I principi base della composizione

Dopo il successo della puntata pilota continuo con la rubrica sulla composizione! In questo episodio ti parlo dei “Principi base della composizione”

ASCOLTA LA PUNTATA PODCAST

Clicca sul player per far partire il podcast oppure:

❤️ Vuoi diventare un produttore del PodCast e scoprire tutti i vantaggi? Scopri il progetto su Patreon (clicca qui)

💬 Vuoi farmi una domanda? Contattami su Telegram cliccando qui.

 Photo by  Glenn Tan  on  Unsplash

Photo by Glenn Tan on Unsplash

I PRINCIPI BASE DELLA COMPOSIZIONE

Definire delle “regole” in fotografia è sempre molto azzardato ma da qualche parte bisogna pur sempre cominciare.

Tanti affermano che la fotografia, come arte, non può avere regole, ma c’è una grande differenza tra un fotografo che conosce le regole e decide di “evaderle” rispetto ad un fotografo che non conosce le regole e fa delle foto un po’ a caso “senza capire bene” per quale motivo certe piacciono e certe no.

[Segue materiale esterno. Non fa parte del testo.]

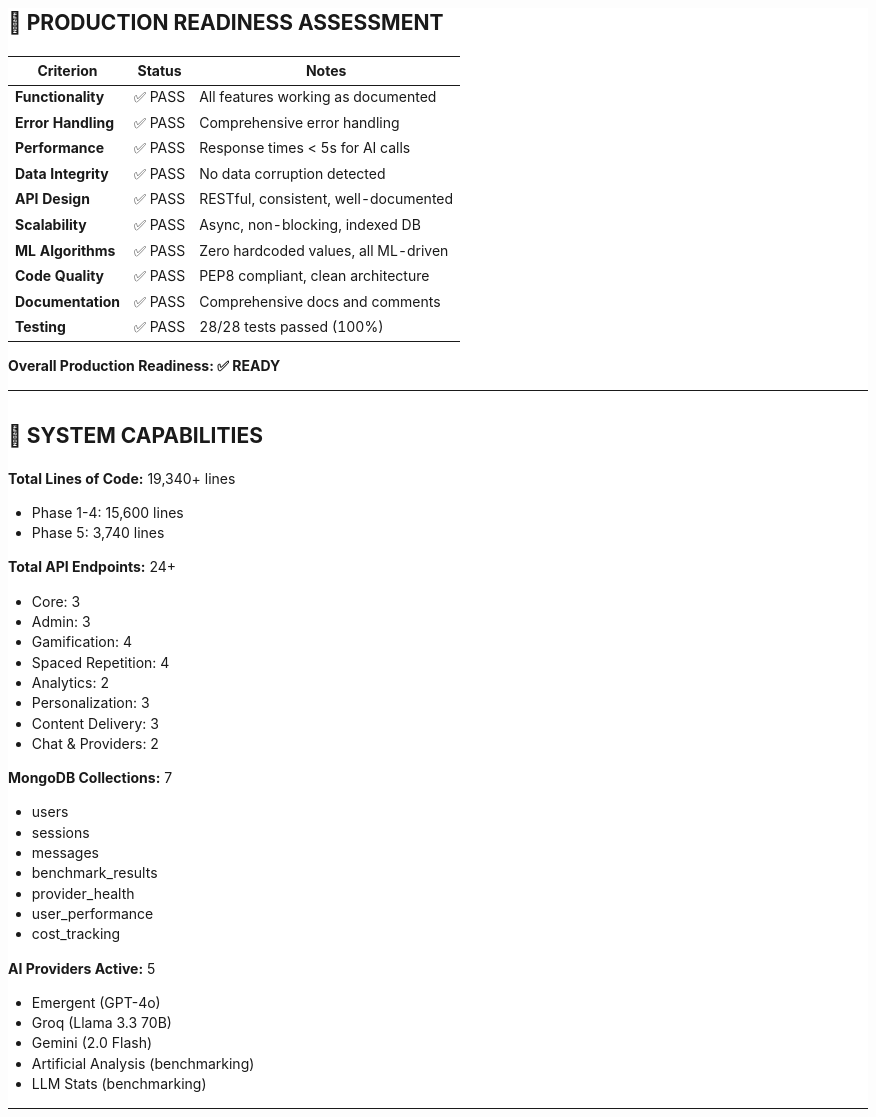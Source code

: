 
## 🎯 PRODUCTION READINESS ASSESSMENT

| Criterion | Status | Notes |
|-----------|--------|-------|
| **Functionality** | ✅ PASS | All features working as documented |
| **Error Handling** | ✅ PASS | Comprehensive error handling |
| **Performance** | ✅ PASS | Response times < 5s for AI calls |
| **Data Integrity** | ✅ PASS | No data corruption detected |
| **API Design** | ✅ PASS | RESTful, consistent, well-documented |
| **Scalability** | ✅ PASS | Async, non-blocking, indexed DB |
| **ML Algorithms** | ✅ PASS | Zero hardcoded values, all ML-driven |
| **Code Quality** | ✅ PASS | PEP8 compliant, clean architecture |
| **Documentation** | ✅ PASS | Comprehensive docs and comments |
| **Testing** | ✅ PASS | 28/28 tests passed (100%) |

**Overall Production Readiness: ✅ READY**

---

## 🚀 SYSTEM CAPABILITIES

**Total Lines of Code:** 19,340+ lines
- Phase 1-4: 15,600 lines
- Phase 5: 3,740 lines

**Total API Endpoints:** 24+
- Core: 3
- Admin: 3
- Gamification: 4
- Spaced Repetition: 4
- Analytics: 2
- Personalization: 3
- Content Delivery: 3
- Chat & Providers: 2

**MongoDB Collections:** 7
- users
- sessions
- messages
- benchmark_results
- provider_health
- user_performance
- cost_tracking

**AI Providers Active:** 5
- Emergent (GPT-4o)
- Groq (Llama 3.3 70B)
- Gemini (2.0 Flash)
- Artificial Analysis (benchmarking)
- LLM Stats (benchmarking)

---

Per questo motivo possiamo iniziare individuando 3 regole di base che dovrai assolutamente imparare ad adottare:

  1. Decentrare (se necessario) il soggetto principale

  2. Semplificare la composizione

  3. Valorizzare il punto di interesse della scena fotografata

DECENTRARE IL SOGGETTO PRINCIPALE

Ci sono dei casi dove il soggetto principale della foto è anche l’unico presente, oppure si tratta dell’elemento più grande ed importante.

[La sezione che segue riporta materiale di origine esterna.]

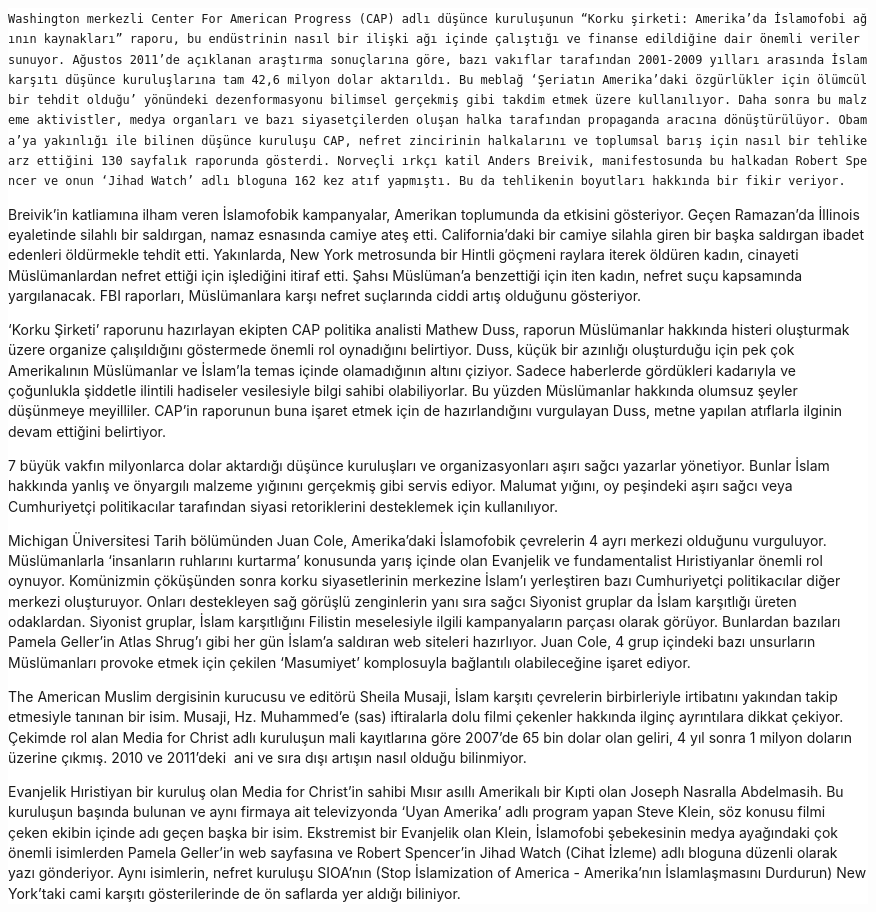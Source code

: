     Washington merkezli Center For American Progress (CAP) adlı düşünce kuruluşunun “Korku şirketi: Amerika’da İslamofobi ağının kaynakları” raporu, bu endüstrinin nasıl bir ilişki ağı içinde çalıştığı ve finanse edildiğine dair önemli veriler sunuyor. Ağustos 2011’de açıklanan araştırma sonuçlarına göre, bazı vakıflar tarafından 2001-2009 yılları arasında İslam karşıtı düşünce kuruluşlarına tam 42,6 milyon dolar aktarıldı. Bu meblağ ‘Şeriatın Amerika’daki özgürlükler için ölümcül bir tehdit olduğu’ yönündeki dezenformasyonu bilimsel gerçekmiş gibi takdim etmek üzere kullanılıyor. Daha sonra bu malzeme aktivistler, medya organları ve bazı siyasetçilerden oluşan halka tarafından propaganda aracına dönüştürülüyor. Obama’ya yakınlığı ile bilinen düşünce kuruluşu CAP, nefret zincirinin halkalarını ve toplumsal barış için nasıl bir tehlike arz ettiğini 130 sayfalık raporunda gösterdi. Norveçli ırkçı katil Anders Breivik, manifestosunda bu halkadan Robert Spencer ve onun ‘Jihad Watch’ adlı bloguna 162 kez atıf yapmıştı. Bu da tehlikenin boyutları hakkında bir fikir veriyor.
   </p>
   <p>
    Breivik’in katliamına ilham veren İslamofobik kampanyalar, Amerikan toplumunda da etkisini gösteriyor. Geçen Ramazan’da İllinois eyaletinde silahlı bir saldırgan, namaz esnasında camiye ateş etti. California’daki bir camiye silahla giren bir başka saldırgan ibadet edenleri öldürmekle tehdit etti. Yakınlarda, New York metrosunda bir Hintli göçmeni raylara iterek öldüren kadın, cinayeti Müslümanlardan nefret ettiği için işlediğini itiraf etti. Şahsı Müslüman’a benzettiği için iten kadın, nefret suçu kapsamında yargılanacak. FBI raporları, Müslümanlara karşı nefret suçlarında ciddi artış olduğunu gösteriyor.
   </p>
   <p>
    ‘Korku Şirketi’ raporunu hazırlayan ekipten CAP politika analisti Mathew Duss, raporun Müslümanlar hakkında histeri oluşturmak üzere organize çalışıldığını göstermede önemli rol oynadığını belirtiyor. Duss, küçük bir azınlığı oluşturduğu için pek çok Amerikalının Müslümanlar ve İslam’la temas içinde olamadığının altını çiziyor. Sadece haberlerde gördükleri kadarıyla ve çoğunlukla şiddetle ilintili hadiseler vesilesiyle bilgi sahibi olabiliyorlar. Bu yüzden Müslümanlar hakkında olumsuz şeyler düşünmeye meyilliler. CAP’in raporunun buna işaret etmek için de hazırlandığını vurgulayan Duss, metne yapılan atıflarla ilginin devam ettiğini belirtiyor.
   </p>
   <p>
    7 büyük vakfın milyonlarca dolar aktardığı düşünce kuruluşları ve organizasyonları aşırı sağcı yazarlar yönetiyor. Bunlar İslam hakkında yanlış ve önyargılı malzeme yığınını gerçekmiş gibi servis ediyor. Malumat yığını, oy peşindeki aşırı sağcı veya Cumhuriyetçi politikacılar tarafından siyasi retoriklerini desteklemek için kullanılıyor.
   </p>
   <p>
    Michigan Üniversitesi Tarih bölümünden Juan Cole, Amerika’daki İslamofobik çevrelerin 4 ayrı merkezi olduğunu vurguluyor. Müslümanlarla ‘insanların ruhlarını kurtarma’ konusunda yarış içinde olan Evanjelik ve fundamentalist Hıristiyanlar önemli rol oynuyor. Komünizmin çöküşünden sonra korku siyasetlerinin merkezine İslam’ı yerleştiren bazı Cumhuriyetçi politikacılar diğer merkezi oluşturuyor. Onları destekleyen sağ görüşlü zenginlerin yanı sıra sağcı Siyonist gruplar da İslam karşıtlığı üreten odaklardan. Siyonist gruplar, İslam karşıtlığını Filistin meselesiyle ilgili kampanyaların parçası olarak görüyor. Bunlardan bazıları Pamela Geller’in Atlas Shrug’ı gibi her gün İslam’a saldıran web siteleri hazırlıyor. Juan Cole, 4 grup içindeki bazı unsurların Müslümanları provoke etmek için çekilen ‘Masumiyet’ komplosuyla bağlantılı olabileceğine işaret ediyor.
   </p>
   <p>
    The American Muslim dergisinin kurucusu ve editörü Sheila Musaji, İslam karşıtı çevrelerin birbirleriyle irtibatını yakından takip etmesiyle tanınan bir isim. Musaji, Hz. Muhammed’e (sas) iftiralarla dolu filmi çekenler hakkında ilginç ayrıntılara dikkat çekiyor. Çekimde rol alan Media for Christ adlı kuruluşun mali kayıtlarına göre 2007’de 65 bin dolar olan geliri, 4 yıl sonra 1 milyon doların üzerine çıkmış. 2010 ve 2011’deki  ani ve sıra dışı artışın nasıl olduğu bilinmiyor.
   </p>
   <p>
    Evanjelik Hıristiyan bir kuruluş olan Media for Christ’in sahibi Mısır asıllı Amerikalı bir Kıpti olan Joseph Nasralla Abdelmasih. Bu kuruluşun başında bulunan ve aynı firmaya ait televizyonda ‘Uyan Amerika’ adlı program yapan Steve Klein, söz konusu filmi çeken ekibin içinde adı geçen başka bir isim. Ekstremist bir Evanjelik olan Klein, İslamofobi şebekesinin medya ayağındaki çok önemli isimlerden Pamela Geller’in web sayfasına ve Robert Spencer’in Jihad Watch (Cihat İzleme) adlı bloguna düzenli olarak yazı gönderiyor. Aynı isimlerin, nefret kuruluşu SIOA’nın (Stop İslamization of America - Amerika’nın İslamlaşmasını Durdurun) New York’taki cami karşıtı gösterilerinde de ön saflarda yer aldığı biliniyor.
   </p>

Pensa a quando stai per fare un ritratto: ovviamente il soggetto principale è la stessa persona oggetto del ritratto.

In questo caso il soggetto sta generalmente bene in mezzo, e non a caso le foto dei ritratti sono di solito stampate su foto quadrate.

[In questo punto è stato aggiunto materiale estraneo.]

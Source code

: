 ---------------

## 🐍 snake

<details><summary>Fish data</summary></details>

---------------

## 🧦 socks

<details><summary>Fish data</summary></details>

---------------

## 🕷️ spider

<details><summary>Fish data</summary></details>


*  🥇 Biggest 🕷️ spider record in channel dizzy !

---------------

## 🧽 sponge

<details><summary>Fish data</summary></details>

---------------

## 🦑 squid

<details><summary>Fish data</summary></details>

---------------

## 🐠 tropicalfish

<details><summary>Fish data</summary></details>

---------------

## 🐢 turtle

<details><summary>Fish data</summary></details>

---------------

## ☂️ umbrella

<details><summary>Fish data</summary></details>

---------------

Tuttavia in genere il soggetto principale è un elemento che fa parte di tanti altri elementi (soggetti secondari complementari) e in queste situazioni non sta bene piazzare il soggetto al centro.

Se lo fai ottieni una foto “banale”. Di solito questo tipo di foto vengono fatte da chi non ha alcuna cultura fotografica o artistica.

Se vuoi fare un esperimento ti basta dare in mano la fotocamera ad un ragazzino di 13 anni o ad un adulto che ha tante passioni tranne la fotografia o la pittura chiedendo che ti faccia una foto.

Nel 99% dei casi ti piazza al centro del fotogramma riprendendoti da distante. Una foto “banale” per l’appunto.

La tecnica per rendere subito la tua immagine “più interessante” è quella di decentrare il soggetto, ovvero non metterlo nella posizione naturale che ti verrebbe da adottare “per istinto”.

Il nostro cervello infatti ricerca sempre “l’equilibrio”. È una cosa più forte di noi, fa parte del nostro patrimonio intellettivo, e per questo la nostra testa cercherà sempre di creare composizioni:

  • simmetriche

  • bilanciate

  • centrate

La bravura del fotografo sta proprio in questo: creare una composizione dove il soggetto viene “forzatamente” decentrato facendo così risultare l’immagine sbilanciata ed asimmetrica.

Il bello di questo è che anche la testa dell’osservatore verrà “stimolata” da questa caratteristica, con la differenza che l’immagine diventa stranamente “interessante” e non più “banale”.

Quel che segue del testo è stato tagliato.